Che la realtà fosse testarda, inesorabile, lo si sapeva. Gli unici a non capirlo sono da sempre e per sempre gli irresponsabili del pensiero, gli intellettuali occhiuti e sopraccigliosi che inondano della loro materia grigia le pagine della nostra industria culturale.

In Italia, ormai lo sappiamo, la madre dei cattivi maestri è sempre incinta. Prima soffiano sul fuoco, per settimane, mesi, anni. Poi restano stupiti, non si capacitano, sbalordiscono nel constatare che sotto la brace era pronto un incendio.



Fateci caso. Da settimane, mesi, anni non si fa che ripetere che l’Italia non è un paese per giovani, che a queste povere generazioni stiamo rubando il futuro, che insomma sarebbe anche giunto il momento di una bella ribellione, di una piazza piena, di un immancabile nuovo Sessantotto. E mica solo sui giornali, che il titolo un po’ forte lo debbono pur sempre cucinare, la provocazione fintamente scorretta han bisogno di propinare al lettore distratto.
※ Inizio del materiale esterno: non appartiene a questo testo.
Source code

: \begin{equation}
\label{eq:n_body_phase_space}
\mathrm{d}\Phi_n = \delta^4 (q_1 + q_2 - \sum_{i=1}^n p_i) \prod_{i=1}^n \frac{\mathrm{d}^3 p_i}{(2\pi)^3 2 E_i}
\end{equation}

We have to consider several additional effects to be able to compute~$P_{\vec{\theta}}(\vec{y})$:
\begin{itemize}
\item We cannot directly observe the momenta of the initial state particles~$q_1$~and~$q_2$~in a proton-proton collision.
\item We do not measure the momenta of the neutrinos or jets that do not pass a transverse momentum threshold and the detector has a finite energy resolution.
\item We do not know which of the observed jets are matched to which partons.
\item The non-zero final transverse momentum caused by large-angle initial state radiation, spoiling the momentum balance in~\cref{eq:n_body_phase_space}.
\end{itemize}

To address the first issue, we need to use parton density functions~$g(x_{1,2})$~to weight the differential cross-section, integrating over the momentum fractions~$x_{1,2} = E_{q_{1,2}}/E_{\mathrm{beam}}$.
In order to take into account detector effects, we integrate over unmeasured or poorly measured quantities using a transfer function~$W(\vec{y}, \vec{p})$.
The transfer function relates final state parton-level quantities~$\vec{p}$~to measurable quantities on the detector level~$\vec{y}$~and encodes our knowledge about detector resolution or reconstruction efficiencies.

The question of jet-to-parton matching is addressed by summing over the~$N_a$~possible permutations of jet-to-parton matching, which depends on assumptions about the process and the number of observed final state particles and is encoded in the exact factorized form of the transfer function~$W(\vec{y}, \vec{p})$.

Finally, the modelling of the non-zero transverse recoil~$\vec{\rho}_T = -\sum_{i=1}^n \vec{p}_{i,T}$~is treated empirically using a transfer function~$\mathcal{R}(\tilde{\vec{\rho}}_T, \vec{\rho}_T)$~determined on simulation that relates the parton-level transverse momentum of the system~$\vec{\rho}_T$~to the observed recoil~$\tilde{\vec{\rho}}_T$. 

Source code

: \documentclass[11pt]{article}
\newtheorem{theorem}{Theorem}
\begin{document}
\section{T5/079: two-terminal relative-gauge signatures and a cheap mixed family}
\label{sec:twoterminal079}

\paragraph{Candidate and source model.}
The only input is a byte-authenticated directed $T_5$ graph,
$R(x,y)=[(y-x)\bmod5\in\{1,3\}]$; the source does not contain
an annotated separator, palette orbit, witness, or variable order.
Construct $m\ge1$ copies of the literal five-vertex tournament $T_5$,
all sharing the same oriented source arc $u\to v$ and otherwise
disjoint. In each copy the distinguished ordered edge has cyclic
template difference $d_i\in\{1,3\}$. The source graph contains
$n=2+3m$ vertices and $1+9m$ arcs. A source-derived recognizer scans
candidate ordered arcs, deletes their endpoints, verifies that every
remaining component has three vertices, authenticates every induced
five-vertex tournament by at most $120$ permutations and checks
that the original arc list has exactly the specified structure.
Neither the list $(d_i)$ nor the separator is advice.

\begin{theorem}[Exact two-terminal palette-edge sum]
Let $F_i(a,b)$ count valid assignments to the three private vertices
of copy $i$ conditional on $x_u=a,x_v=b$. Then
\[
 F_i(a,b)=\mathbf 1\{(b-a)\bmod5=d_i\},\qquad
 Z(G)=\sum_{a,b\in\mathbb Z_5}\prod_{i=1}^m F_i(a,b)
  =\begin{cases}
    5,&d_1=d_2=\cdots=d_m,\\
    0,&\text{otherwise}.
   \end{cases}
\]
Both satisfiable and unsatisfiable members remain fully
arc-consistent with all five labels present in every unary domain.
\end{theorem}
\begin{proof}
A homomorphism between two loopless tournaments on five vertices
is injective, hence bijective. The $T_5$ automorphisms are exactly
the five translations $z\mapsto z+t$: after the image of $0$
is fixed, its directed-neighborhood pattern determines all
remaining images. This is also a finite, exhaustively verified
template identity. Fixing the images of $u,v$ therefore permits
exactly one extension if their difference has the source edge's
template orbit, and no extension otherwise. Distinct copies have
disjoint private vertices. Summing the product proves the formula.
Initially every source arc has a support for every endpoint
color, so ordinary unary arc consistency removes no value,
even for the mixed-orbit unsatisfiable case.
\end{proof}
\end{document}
Anche i libri, quelli scritti dall’Economista di grido, dal Demografo di tendenza o dal Sociologo di moda, non possono fare a meno di concludere le loro analisi commosse sull’inevitabile catalogo di sfighe generazionali con l’appello-speranza a una nuova ribellione giovanile, per costringere ovviamente lo Stato (unica levatrice del mondo, un po’ come la guerra era “unica igiene del mondo” per i futuristi per-fascisti) a riconoscere i Diritti, le Necessità, le Pretese di questa povera e innocente generazione.

Perché, par di capire, ormai da questo mondo di adulti non c’è più nulla da attendere, dunque ragazzi belli il futuro ve lo dovete venire a prendere a spallate, sennò mica ve lo possono regalare gli adulti al potere (che son sempre gli altri, ovviamente, mica i poveri intellettuali che fingono di non esser parte della classe dirigente del Paese).



Cosa potevamo aspettarci di diverso da questo clima? Se anche i giornaloni della borghesia decadente si mettono a strizzare l’occhio alle proteste, e se tutto sommato un po’ tutto il mondo degli adulti si sente in colpa per queste generazioni immancabilmente descritte come “le prime generazioni a cui viene consegnata una prospettiva di benessere peggiore rispetto alle generazioni precedenti”, quale poteva essere il risultato? Se si soffia sul fuoco della frustrazione, se si descrive il mondo sempre e soltanto a tinte fosche perché del doman non v’è certezza, non si ottiene altro che un istinto belluino.

La conseguenza della società senza desideri descritta dal Censis, che vuol dire un mondo di adulti privi di speranza e prospettiva perché priva di senso e di significato, non può che risolversi in questo spettacolo triste cui stiamo assistendo da alcuni anni e quest’anno più del solito. Prima c’era solo un movimento giovanile che mescolava desideri senza forma trasformati in vuote pretese, capace di contestare anche quel che al netto dei limiti potrebbe essergli utile (la riforma universitaria) e dunque inchiodato in una posizione conservatrice e post-resistenziale più tipica della vecchiaia che di una normale gioventù.

 

Ora c’è anche un settantasettismo di risulta, uno spontaneismo (per ora) poco armato, con troppe radici ma senza progetto, nichilismo attivo, violenza cieca e insensata immediatamente rubricata da esponenti dell’opposizione sotto la sempiterna categoria della provocazione. Quella, per intenderci, che un tempo era inesorabilmente sedicente e dunque praticamente fascista. E oggi non può che essere al soldo del Governo, dei Servizi segreti o di chissà chi.

 

Di fronte al desolato spettacolo romano, a un passo dal Natale che forse, come gli anni scorsi, manderà definitivamente in vacanza la protesta consegnando i vuoti desideri a una annoiata scrollata di spalle, qualche domanda bisognerà pur farla a chi sostiene le ragioni della rivolta generazionale. Hanno davvero bisogno di tutto questo i nostri giovani? La rivolta generazione è per forza la sola speranza? E il mondo degli adulti ha ancora qualcosa da proporre, che sia un’esperienza di vita e non un vuoto invito alla ribellione?